# started to lay track



## tom h (Jan 2, 2008)

Had a great weekend finishing part of my layout, got to lay some track today, this is the longest stretch, I made it this long to have a siding.











Close up of where the siding will go, have to figure out how to support the switches, might have to attach a block under them, have to put some more PVC pipe down for the siding also, at least I know where its going to be, yes I know its not straight also, its just on there loose, not screwed down yet.

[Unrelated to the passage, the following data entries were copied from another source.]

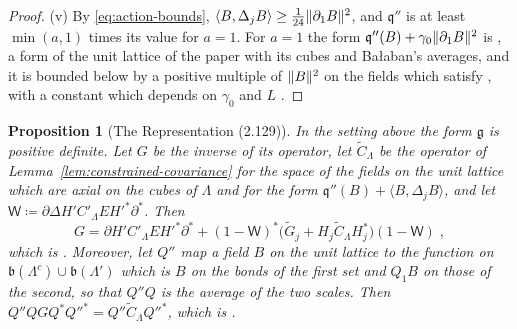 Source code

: \documentclass[11pt]{preprint}
\DeclarePairedDelimiter{\norm}{\lVert}{\rVert}
\numberwithin{equation}{section}
\newtheorem{proposition}[theorem]{Proposition}
\theoremstyle{definition}
\theoremstyle{remark}
\theoremstyle{plain}
\begin{document}
\begin{proof}
(v) By \eqref{eq:action-bounds}, $\langle B, \Delta_jB\rangle \geq \frac{1}{24}\norm{\partial_1B}^2$, and $\mathfrak q''$ is at least $\min(a, 1)$ times its value for $a = 1$. For $a = 1$ the form $\mathfrak q''(B) + \gamma_0\norm{\partial_1B}^2$ is \cite[(2.122)]{BalabanPRT2}, a form of the unit lattice of the paper with its cubes and Ba{\l}aban's averages, and it is bounded below by a positive multiple of $\norm B^2$ on the fields which satisfy \cite[(2.121)]{BalabanPRT2}, with a constant which depends on $\gamma_0$ and $L$ \cite[p.~246]{BalabanPRT2}.
\end{proof}

\begin{proposition}[The Representation (2.129)]\label{prop:two-scale-propagator}
In the setting above the form $\mathfrak g$ is positive definite. Let $G$ be the inverse of its operator, let $\tilde C_\Lambda$ be the operator of Lemma~\ref{lem:constrained-covariance} for the space of the fields on the unit lattice which are axial on the cubes of $\Lambda$ and for the form $\mathfrak q''(B) + \langle B, \Delta_jB\rangle$, and let $\mathsf W \coloneqq \partial\Delta H'C'_\Lambda EH'^*\partial^*$. Then
\begin{equation}\label{eq:two-scale-representation}
    G = \partial H'C'_\Lambda EH'^*\partial^* + (1 - \mathsf W)^*\bigl(\tilde G_j + H_j\tilde C_\Lambda H_j^*\bigr)(1 - \mathsf W)\;,
\end{equation}
which is \cite[(2.129)]{BalabanPRT2}. Moreover, let $Q''$ map a field $B$ on the unit lattice to the function on $\mathfrak b(\Lambda^c) \cup \mathfrak b(\Lambda')$ which is $B$ on the bonds of the first set and $Q_1B$ on those of the second, so that $Q''Q$ is the average of the two scales. Then $Q''QGQ^*Q''^* = Q''\tilde C_\Lambda Q''^*$, which is \cite[(2.146)]{BalabanPRT2}.
\end{proposition}
\end{document}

Here is the new place for this bridge, I got about 7 PVC pipes all the way in, have to go get more, I just used the little pieces to show where the long ones go, have to cut some more yet, I layed out all the track to mark where it is going










Another pic, I have to somehow anchor the bridge down, I might put a block down to hold the bridge, its got 1 in square pieces welded underneath sticking down about 3 in, might pour concrete in the block, and just leave a little room for the piecs to fit in, it weighs a lot, so its not going anywhere in a hurry. Had to figure out where its going to be first, will end the ladder right up to bridge










Getting close to running trains!

tom h


----------



## GG (Jan 1, 2009)

Tom, very nice. 

I found that my #6's would rest on the ladder and not be unbalanced. The ladder at work here. Keep this thread rolling as I would love to see some loco stream by the background that you have here. 



gg


PS: I love the aberration re layout ladder and the track proper and the fact that they are not locked together... . On my project they seem to have two different minds ! Can relate to this !


----------



## Richard Smith (Jan 2, 2008)

Congratulations on a great start! Looks like you live in a very nice area.


----------